展覧会をより深くご理解いただくため、期間中さまざまな講座を開催いたします。

大正イマジュリィ学会 全国大会シンポジウム
『イマジュリィ』道楽─収集・交換・生産をめぐって 
司   会:岸文和(同志社大学教授)
パネリスト:木津勝(大津市歴史博物館学芸員)
       橋爪節也(大阪大学総合博物館教授)
       山田俊幸(帝塚山学院大学教授)

平成21年3月7日(土) 13:30〜17:00

【趣旨】
K・ポミアン『コレクション――趣味と好奇心の歴史人類学』によれば、「コレクション」とは、「目の前にある品物」によって「目に見えない何か」を表象する行為であるという。では、名うてのコレクターたちは、どのような品物を、どのような方法で集めることによって、いったい何を表象しようとしたのか。三人のパネリストたちが、「イマジュリィ」という、私たちの身近にある大衆的な図像の収集・交換・生産について熱く語ります。
【報告】
◇ 道楽絵はがきから見た大正・昭和のコレクター
大正・昭和のコレクターたちが、洒落や見立てに趣向を凝らした道楽絵はがき。これらは、コレクターたちが主催した、絵葉書交換会を通じて制作されたものです。
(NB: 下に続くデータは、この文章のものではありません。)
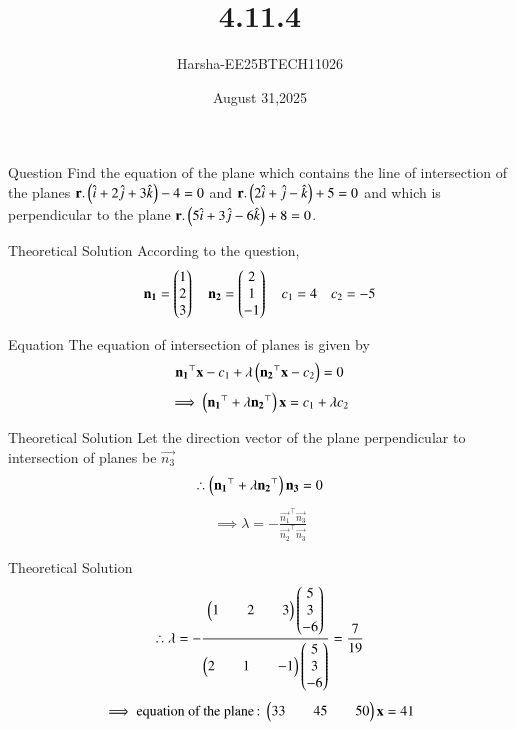 \documentclass{beamer}
\title %
{4.11.4}
\date{August 31,2025}
\author %
{Harsha-EE25BTECH11026}
\begin{document}
\frame{\titlepage}


\begin{frame}{Question}
Find the equation of the plane which contains the line of intersection of the planes $\mathbf{r}.\left(\hat{i}+2\hat{j}+3\hat{k}\right)-4=0$ and $\mathbf{r}.\left(2\hat{i}+\hat{j}-\hat{k}\right)+5=0$ and which is perpendicular to the plane $\mathbf{r}.\left(5\hat{i}+3\hat{j}-6\hat{k}\right)+8=0$.
\end{frame}

\begin{frame}{Theoretical Solution}
According to the question,\\
\begin{align}
    \mathbf{n_1}=\begin{pmatrix}1\\2\\3\end{pmatrix} \quad \mathbf{n_2}=\begin{pmatrix}2\\1\\-1\end{pmatrix} \quad c_1=4 \quad c_2=-5
\end{align}
\end{frame}

\begin{frame}{Equation}
The equation of intersection of planes is given by
\begin{align}
    \mathbf{n_1}^{\top}\mathbf{x}-c_1+\lambda\left(\mathbf{n_2}^{\top}\mathbf{x}-c_2\right)=0
\end{align}
\begin{align}
    \implies \left(\mathbf{n_1}^{\top}+\lambda\mathbf{n_2}^{\top}\right)\mathbf{x}=c_1+\lambda c_2
\end{align}
\end{frame}

\begin{frame}{Theoretical Solution}
Let the direction vector of the plane perpendicular to intersection of planes be $\vec{n_3}$
\begin{align}
    \therefore \left(\mathbf{n_1}^{\top}+\lambda\mathbf{n_2}^{\top}\right)\mathbf{n_3}=0
\end{align}
\begin{align}
    \implies \lambda=-\frac{\vec{n_1}^{\top}\vec{n_3}}{\vec{n_2}^{\top}\vec{n_3}}
\end{align}
\end{frame}
\begin{frame}{Theoretical Solution}
\begin{align}
    \therefore \lambda=-\frac{\begin{pmatrix}1&&2&&3\end{pmatrix}\begin{pmatrix}5\\3\\-6\end{pmatrix}}{\begin{pmatrix}2&&1&&-1\end{pmatrix}\begin{pmatrix}5\\3\\-6\end{pmatrix}}=\frac{7}{19}
\end{align}
\begin{align}
    \implies \text{equation of the plane\,:\;} \begin{pmatrix}33&&45&&50\end{pmatrix}\mathbf{x}=41
\end{align}
\end{frame}
\end{document}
コレクター自らが生産・交換・蒐集した交換会のシステムや絵葉書の制作方法などから、コレクターたちが交換会を通して、何を蒐集しようとしていたのかについて考えてみたいと思います。(木津 勝)

◇ 道楽こうじて展覧会を成す――大阪資料の収集と展覧会――

“収集”は、未知の領域に新しい地図を作るためのフィールドワークであり、一つのモノの“収集”を〈点〉を打つ行為とすれば、収集の持続は〈線〉から〈面〉へと広がり、破片のような資料が化学反応して「展覧会」へと成長することもある。個人的に続けてきた近世近代の大阪関係資料の収集で、私は「大阪」という都市の個性を再確認し、「大阪」をテーマとした「展覧会」にも関係することになった。道楽こうじて展覧会を成す――そんな体験を紹介する。(橋爪節也)

◇ スタール、竹内久一、田蝶
大正末に、シカゴ大学の人類学博士という触れ込みのもと、フレデリック・スタールという人物が日本各地を漫遊、その記録は翻訳されて、現在は古書となって残されている。このスタールは、神社仏閣の納札を収集した人物としても有名で、とりわけ「納札の祖」と言われる歌川国芳門の「田蝶」のものなど、遺族の彫刻師竹内久一などの協力を乞い、収集、シカゴ大学に収蔵したと言われる。今回は、外国からの変な収集家、お札博士、F・スタールについての話題を提供したい。(山田俊幸)

【主催】大正イマジュリィ学会
【参加料】500円 【申込】不要。当日会場にお越しください。 

※本シンポジウムは、大正イマジュリィ学会全国大会として開催されるものですが、一般聴講可能です。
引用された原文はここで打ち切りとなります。